> [WORK INSTRUCTION] Some of the lines below need repeating. Reproduce exactly those between the lines holding "Keyless Signature Infrastructure" and "in a secure", inclusive.
--- DATA EXCERPTS Enclosed Below ---
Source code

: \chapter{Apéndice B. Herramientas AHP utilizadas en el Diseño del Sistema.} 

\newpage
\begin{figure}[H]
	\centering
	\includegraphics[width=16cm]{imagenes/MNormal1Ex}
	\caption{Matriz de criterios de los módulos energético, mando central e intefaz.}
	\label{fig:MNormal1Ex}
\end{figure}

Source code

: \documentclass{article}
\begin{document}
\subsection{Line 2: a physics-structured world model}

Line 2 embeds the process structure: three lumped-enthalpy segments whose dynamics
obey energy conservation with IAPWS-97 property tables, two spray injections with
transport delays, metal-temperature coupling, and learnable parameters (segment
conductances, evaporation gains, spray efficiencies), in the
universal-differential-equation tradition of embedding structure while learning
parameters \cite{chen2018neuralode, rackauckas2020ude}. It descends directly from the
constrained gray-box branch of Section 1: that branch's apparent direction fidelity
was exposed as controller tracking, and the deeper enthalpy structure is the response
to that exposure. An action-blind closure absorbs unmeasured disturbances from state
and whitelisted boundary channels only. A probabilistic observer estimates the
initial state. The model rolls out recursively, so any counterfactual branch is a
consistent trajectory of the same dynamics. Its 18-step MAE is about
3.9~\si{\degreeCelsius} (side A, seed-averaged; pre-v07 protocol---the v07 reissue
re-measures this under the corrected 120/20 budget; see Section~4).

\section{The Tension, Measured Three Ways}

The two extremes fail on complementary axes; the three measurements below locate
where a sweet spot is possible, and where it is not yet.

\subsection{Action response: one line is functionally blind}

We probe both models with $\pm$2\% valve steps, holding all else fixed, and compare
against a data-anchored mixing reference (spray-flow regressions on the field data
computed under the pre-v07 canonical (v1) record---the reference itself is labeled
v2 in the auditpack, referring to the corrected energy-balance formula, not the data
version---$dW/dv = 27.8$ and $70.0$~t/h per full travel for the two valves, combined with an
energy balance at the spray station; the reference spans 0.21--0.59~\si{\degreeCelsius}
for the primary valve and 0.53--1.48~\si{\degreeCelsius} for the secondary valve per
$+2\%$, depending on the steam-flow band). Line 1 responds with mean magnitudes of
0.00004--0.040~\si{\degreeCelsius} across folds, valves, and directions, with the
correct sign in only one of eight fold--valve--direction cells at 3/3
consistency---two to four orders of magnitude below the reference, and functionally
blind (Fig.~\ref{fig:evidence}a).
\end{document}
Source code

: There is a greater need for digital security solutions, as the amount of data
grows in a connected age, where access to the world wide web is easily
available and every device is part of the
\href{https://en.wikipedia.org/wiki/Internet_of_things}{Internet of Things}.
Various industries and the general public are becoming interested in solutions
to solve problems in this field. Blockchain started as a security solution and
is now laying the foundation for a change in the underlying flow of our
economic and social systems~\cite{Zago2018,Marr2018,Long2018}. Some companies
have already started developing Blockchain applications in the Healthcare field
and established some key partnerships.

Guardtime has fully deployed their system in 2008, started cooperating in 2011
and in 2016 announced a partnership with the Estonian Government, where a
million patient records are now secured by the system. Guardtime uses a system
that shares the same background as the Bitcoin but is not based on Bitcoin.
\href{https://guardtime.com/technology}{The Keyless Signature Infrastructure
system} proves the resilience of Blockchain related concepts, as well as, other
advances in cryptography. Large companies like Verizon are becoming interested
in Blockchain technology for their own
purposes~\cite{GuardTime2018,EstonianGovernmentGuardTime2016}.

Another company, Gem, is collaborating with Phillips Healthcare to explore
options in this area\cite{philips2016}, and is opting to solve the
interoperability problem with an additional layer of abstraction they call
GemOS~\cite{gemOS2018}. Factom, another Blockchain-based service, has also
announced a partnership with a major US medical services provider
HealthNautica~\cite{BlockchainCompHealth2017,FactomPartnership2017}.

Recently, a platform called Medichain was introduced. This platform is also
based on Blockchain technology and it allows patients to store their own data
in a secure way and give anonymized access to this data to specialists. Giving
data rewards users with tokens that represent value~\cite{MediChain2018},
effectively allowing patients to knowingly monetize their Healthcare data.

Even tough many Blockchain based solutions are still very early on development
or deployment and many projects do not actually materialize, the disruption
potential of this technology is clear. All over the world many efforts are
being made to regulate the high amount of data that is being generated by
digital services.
--- End of Enclosed DATA EXCERPTS ---
> [RESULT OF THE TASK]
\href{https://guardtime.com/technology}{The Keyless Signature Infrastructure
system} proves the resilience of Blockchain related concepts, as well as, other
advances in cryptography. Large companies like Verizon are becoming interested
in Blockchain technology for their own
purposes~\cite{GuardTime2018,EstonianGovernmentGuardTime2016}.

Another company, Gem, is collaborating with Phillips Healthcare to explore
options in this area\cite{philips2016}, and is opting to solve the
interoperability problem with an additional layer of abstraction they call
GemOS~\cite{gemOS2018}. Factom, another Blockchain-based service, has also
announced a partnership with a major US medical services provider
HealthNautica~\cite{BlockchainCompHealth2017,FactomPartnership2017}.

Recently, a platform called Medichain was introduced. This platform is also
based on Blockchain technology and it allows patients to store their own data
in a secure way and give anonymized access to this data to specialists. Giving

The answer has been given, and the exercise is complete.